There is no solution to the immediate problem except increasing the money available for defence. But Britain, and many other Nato members, have been unwilling to increase spending on defence, even though the current capabilities have been run down to such an extent that European nations cannot field a capable force.

Defence spending

US president Donald Trump has called for Nato countries to up their defence spending to 5% of GDP from the current Nato target of 2%. This would be very difficult to achieve in Britain’s current financial situation without spending cuts elsewhere.

While it has been reported that defence chiefs are pushing for a rise to 2.65% of GDP, Starmer indicated he would resist pressure to increase spending above 2.5%.

The last time the UK spent more than 5% of its GDP on defence was in the height of the cold war.
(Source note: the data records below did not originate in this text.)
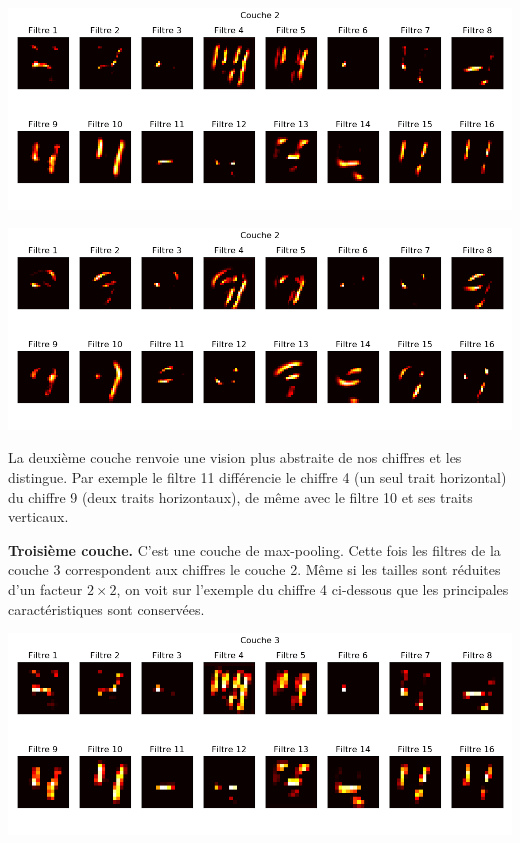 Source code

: \documentclass[11pt,class=report,crop=false]{standalone}
\begin{document}
\begin{center}
\includegraphics[scale=\myscale,scale=0.65]{figures/tfconv-viz2-n56-4-c2}
\end{center}

\begin{center}
\includegraphics[scale=\myscale,scale=0.65]{figures/tfconv-viz2-n58-9-c2}
\end{center}

La deuxième couche renvoie une vision plus abstraite de nos chiffres et les distingue. Par exemple le filtre 11 différencie le chiffre 4 (un seul trait horizontal) du chiffre 9 (deux traits horizontaux), de même avec le filtre 10 et ses traits verticaux.

\bigskip
\textbf{Troisième couche.}
C'est une couche de max-pooling. Cette fois les filtres de la couche 3 correspondent aux chiffres le couche 2. Même si les tailles sont réduites d'un facteur $2\times2$, on voit sur l'exemple du chiffre 4 ci-dessous que les principales caractéristiques sont conservées.

\begin{center}
\includegraphics[scale=\myscale,scale=0.65]{figures/tfconv-viz2-n56-4-c3}
\end{center}
\end{document}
The current international situation has already begun to shift into two distinct blocs similar to the east-west split between 1945 and 1991. However, the bipolar balance of the cold war has been replaced with an increasing instability, as displayed by Russian aggression in Georgia and Ukraine.

Replacing lost capacity is almost always more expensive than maintaining it. Had the governments of past decades maintained the capabilities of the armed forces, the overall cost would most likely have been lower than the amount the nation will now have to invest to obtain the same level of defence.

Each defence review since 1957 has led to cuts to the defence budget in real terms. Reductions in the military budget continue because, previously, nothing presented a sufficient sub-nuclear threat to the nation deemed significant enough to reverse them. Those cuts are now so deep that the nation is on the edge of being unable to defend itself, let alone project military power abroad in any significant capacity.

Starmer and Zelensky looking at eachother and talking in front of Downing Street's black door
Keir Starmer meets with Ukrainian president Volodymyr Zelensky at 10 Downing Street in October 2024.
Tolga Akmen/EPA-EFE

The prime minister wrote: “We have got to show we are truly serious about our own defence and bearing our own burden.” This assertion is quickly undermined by the indication that he won’t increase spending anytime soon.

None of the western members of Nato have shown any willingness to significantly increase their defence spending. Great Britain expects to spend £56.4 billion for 2024-25, amounting to approximately 2.3% of GDP. But this includes £0.65 billion in pensions and benefits, and £0.22 billion in “arms-length bodies” that do not contribute to the defence establishment in any practical terms.

Britain and Nato have had clear warning since 2014 to correct the deficiencies of their defences. All have chosen to ignore the developing threat from Russia. The impression is that not only are we hoping for the best, but we are planning for the best too.

Lord Tedder, chief of the air staff after the second world war, wrote, “It is at the outset of war that time is the supreme factor.” Three years into the war in Ukraine, and it is clear that Nato missed the opportunity to strengthen its defences in the early stages. It now faces a significant increase in defence spending simply to make up the shortfall from previous decades.